George Anderson, chairman of the management committee of the Mid Antrim Animal Sanctuary, said Norman appeared to be a former racing dog who had failed to make the grade.
"I've been to see him and he is the most beautiful, docile dog that you'll ever see in your life," he said. "These greyhound people, when they would write off a dog because there is an identifying tattoo in their ears, it means they could be traced back to their owner, so they cut them completely off.
"It happens here in Northern Ireland. It's a common thing – it happens all over the UK and indeed the world.
"The greyhound industry is the most violent industry you could ever imagine. The conditions that they live in are horrendous and the treatment that they get at the end of it is unbelievable."
Norman may not have come from the Newtownabbey area at all, Mr Anderson stressed.
"He has probably been taken and dumped there," he said.
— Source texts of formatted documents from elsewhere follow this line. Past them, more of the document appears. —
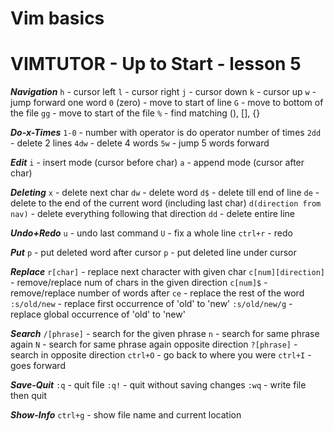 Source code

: # Vim basics

# VIMTUTOR - Up to Start - lesson 5

***Navigation***
`h` - cursor left
`l` - cursor right
`j` - cursor down
`k` - cursor up
`w` - jump forward one word
`0` (zero) - move to start of line
`G` - move to bottom of the file
`gg` - move to start of the file
`%` - find matching (), [], {}

***Do-x-Times***
`1-0` - number with operator is do operator number of times
`2dd` - delete 2 lines
`4dw` - delete 4 words
`5w` - jump 5 words forward

***Edit***
`i` - insert mode	(cursor before char)
`a` - append mode (cursor after char)

***Deleting***
`x` - delete next char
`dw` - delete word
`d$` - delete till end of line
`de` - delete to the end of the current word (including last char)
`d(direction from nav)` - delete everything following that direction
`dd` - delete entire line

***Undo+Redo***
`u` - undo last command
`U` - fix a whole line
`ctrl+r` - redo

***Put***
`p` - put deleted word after cursor
`p` - put deleted line under cursor

***Replace***
`r[char]` - replace next character with given char
`c[num][direction]` - remove/replace num of chars in the given direction
`c[num]$` - remove/replace number of words after
`ce` - replace the rest of the word
`:s/old/new`   - replace first occurrence of 'old' to 'new'
`:s/old/new/g` - replace global occurrence of 'old' to 'new'

***Search***
`/[phrase]` - search for the given phrase
`n` - search for same phrase again
`N` - search for same phrase again opposite direction
`?[phrase]` - search in opposite direction
`ctrl+O` - go back to where you were
`ctrl+I` - goes forward

***Save-Quit***
`:q` - quit file
`:q!` - quit without saving changes
`:wq` - write file then quit

***Show-Info***
`ctrl+g` - show file name and current location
"It's just the cruelty that has been inflicted on him – I can't imagine the pain he must have gone through." Veterinary surgeon Arthur Tyther said it was the first case of its kind that he has seen, although the macabre practice is known among greyhound racing circles.
"It was probably done with a knife – the wounds are pretty clean," he said.
Joanna Davidson, receptionist with the practice, said Norman was brought in about 9.30pm on Monday through the practice's out-of-hours service.
"We think the wounds were inflicted that morning or even the day before," she said.
"He is a little bit depressed although he does seem to be a laidback dog. He's a big, gentle giant.
"After everything he's been through he is so easy to work with. We all want to take him home," she added.
A PSNI spokesman said officers were called to the scene at Ballycraigy Road shortly before 8.30pm on Monday after receiving a report of a dog in distress.